Flash-Grilled Skirt Steak with Charred Tomato Salsa & Cumin Sour Cream


 Ingredients:

For the Meat:

1 lb Lean Beef Skirt Steak

Dry Chilis, toasted in the oven and finely chopped in a spice grinder

2 Cloves Garlic, peeled & finely chopped

1 Sprig Fresh Rosemary, stemmed and chopped fine

1 Sprig Fresh Mint, stemmed and chopped fine

1 Sprig Fresh Thyme, stemmed and chopped fine

1/2 cup Vinegar

1/4 cup Olive Oil

Kosher Salt & Pepper


For the Salsa:

1 Yellow Bell Pepper, char-roasted, peeled and seeded

1 Poblano Chili, char-roasted, peeled and seeded

1/4 Spanish Onion, peeled and sliced (about 1/4 inch thick)

4 Roma Tomatoes

1 Bunch Cilantro, stemmed and chopped fine

Kosher Salt, to taste


You'll Also Need:

8 Flour Tortillas

Cumin Sour Cream (Sour Cream, Cumin, Cilantro)

Pesto sauce (use your favorite store-bought or homemade pesto)


Directions:

Cover meat with the dry chiles, herbs, garlic, vinegar, salt, pepper and a spalsh of olive oil.  Rub spices onto the meat and allow it to marinate on both sides.  Grill and peel a yellow pepper, then chop into 1/4 inch pieces, set aside.  Place poblano chili on the grill whole.  Place plum tomatoes on the grill and cook until the skins come off.  Peel the onion and cut into thick strips, sprinkle with salt and pepper and put on the grill.  Grill vegetables for a few minutes until done, and remove from the grill.
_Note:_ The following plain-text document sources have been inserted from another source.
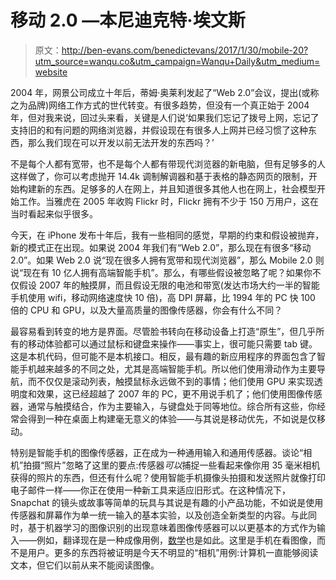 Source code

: # 移动 2.0 —本尼迪克特·埃文斯

> 原文：<http://ben-evans.com/benedictevans/2017/1/30/mobile-20?utm_source=wanqu.co&utm_campaign=Wanqu+Daily&utm_medium=website>

2004 年，网景公司成立十年后，蒂姆·奥莱利发起了“Web 2.0”会议，提出(或称之为品牌)网络工作方式的世代转变。有很多趋势，但没有一个真正始于 2004 年，但对我来说，回过头来看，关键是人们说‘如果我们忘记了拨号上网，忘记了支持旧的和有问题的网络浏览器，并假设现在有很多人上网并已经习惯了这种东西，那么我们现在可以开发以前无法开发的东西吗？’

不是每个人都有宽带，也不是每个人都有带现代浏览器的新电脑，但有足够多的人这样做了，你可以考虑抛开 14.4k 调制解调器和基于表格的静态网页的限制，开始构建新的东西。足够多的人在网上，并且知道很多其他人也在网上，社会模型开始工作。当雅虎在 2005 年收购 Flickr 时，Flickr 拥有不少于 150 万用户，这在当时看起来似乎很多。

今天，在 iPhone 发布十年后，我有一些相同的感觉，早期的约束和假设被抛弃，新的模式正在出现。如果说 2004 年我们有“Web 2.0”，那么现在有很多“移动 2.0”。如果 Web 2.0 说“现在很多人拥有宽带和现代浏览器”，那么 Mobile 2.0 则说“现在有 10 亿人拥有高端智能手机”。那么，有哪些假设被忽略了呢？如果你不仅假设 2007 年的触摸屏，而且假设无限的电池和带宽(发达市场大约一半的智能手机使用 wifi，移动网络速度快 10 倍)，高 DPI 屏幕，比 1994 年的 PC 快 100 倍的 CPU 和 GPU，以及大量高质量的图像传感器，你会有什么不同？

最容易看到转变的地方是界面。尽管脸书转向在移动设备上打造“原生”，但几乎所有的移动体验都可以通过鼠标和键盘来操作——事实上，很可能只需要 tab 键。这是本机代码，但可能不是本机接口。相反，最有趣的新应用程序的界面包含了智能手机越来越多的不同之处，尤其是高端智能手机。所以他们使用滑动作为主要导航，而不仅仅是滚动列表，触摸鼠标永远做不到的事情；他们使用 GPU 来实现透明度和效果，这已经超越了 2007 年的 PC，更不用说手机了；他们使用图像传感器，通常与触摸结合，作为主要输入，与键盘处于同等地位。综合所有这些，你经常会得到一种在桌面上构建毫无意义的体验——与其说是移动优先，不如说是仅移动。

特别是智能手机的图像传感器，正在成为一种通用输入和通用传感器。谈论“相机”拍摄“照片”忽略了这里的要点:传感器*可以*捕捉一些看起来像你用 35 毫米相机获得的照片的东西，但还有什么呢？使用智能手机摄像头拍摄和发送照片就像打印电子邮件一样——你正在使用一种新工具来适应旧形式。在这种情况下，Snapchat 的镜头或故事等简单的玩具与其说是有趣的小产品功能，不如说是使用传感器和屏幕作为单一统一输入的基本实验，以及创造全新类型的内容。与此同时，基于机器学习的图像识别的出现意味着图像传感器可以以更基本的方式作为输入——例如，翻译现在是一种成像用例，[数学](https://photomath.net/en/)也是如此。这里是手机在看图像，而不是用户。更多的东西将被证明是今天不明显的“相机”用例:计算机一直能够阅读文本，但它们以前从来不能阅读图像。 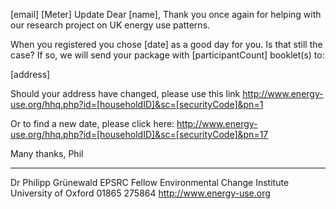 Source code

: [email]
[Meter] Update
Dear [name],
Thank you once again for helping with our research project on UK energy use patterns.

When you registered you chose [date] as a good day for you. Is that still the case?
If so, we will send your package with [participantCount] booklet(s) to:

[address]

Should your address have changed, please use this link
http://www.energy-use.org/hhq.php?id=[householdID]&sc=[securityCode]&pn=1

Or to find a new date, please click here:
http://www.energy-use.org/hhq.php?id=[householdID]&sc=[securityCode]&pn=17

Many thanks,
Phil


--------------------
Dr Philipp Grünewald
EPSRC Fellow
Environmental Change Institute
University of Oxford
01865 275864
http://www.energy-use.org
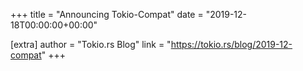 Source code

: +++
title = "Announcing Tokio-Compat"
date = "2019-12-18T00:00:00+00:00"

[extra]
author = "Tokio.rs Blog"
link = "https://tokio.rs/blog/2019-12-compat"
+++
Vegetables can be roughly chopped and combined, along with the cilantro and olive oil, to create the Charred Tomato Salsa.

Place the steak on the grill and sear on both sides for about one to one and a half minutes (you can use leftover marinade to baste the meat).

Remove the skirt steak from the grill and set aside.  Place tortillas on the grill for a moment to warm them.

Remove torillas from grill and cover with saran wrap.  Slice the steak into thin strips and place on top of an open tortilla.  Cover with the charred tomato salsa and cumin sour cream.  Sprinkle with pesto.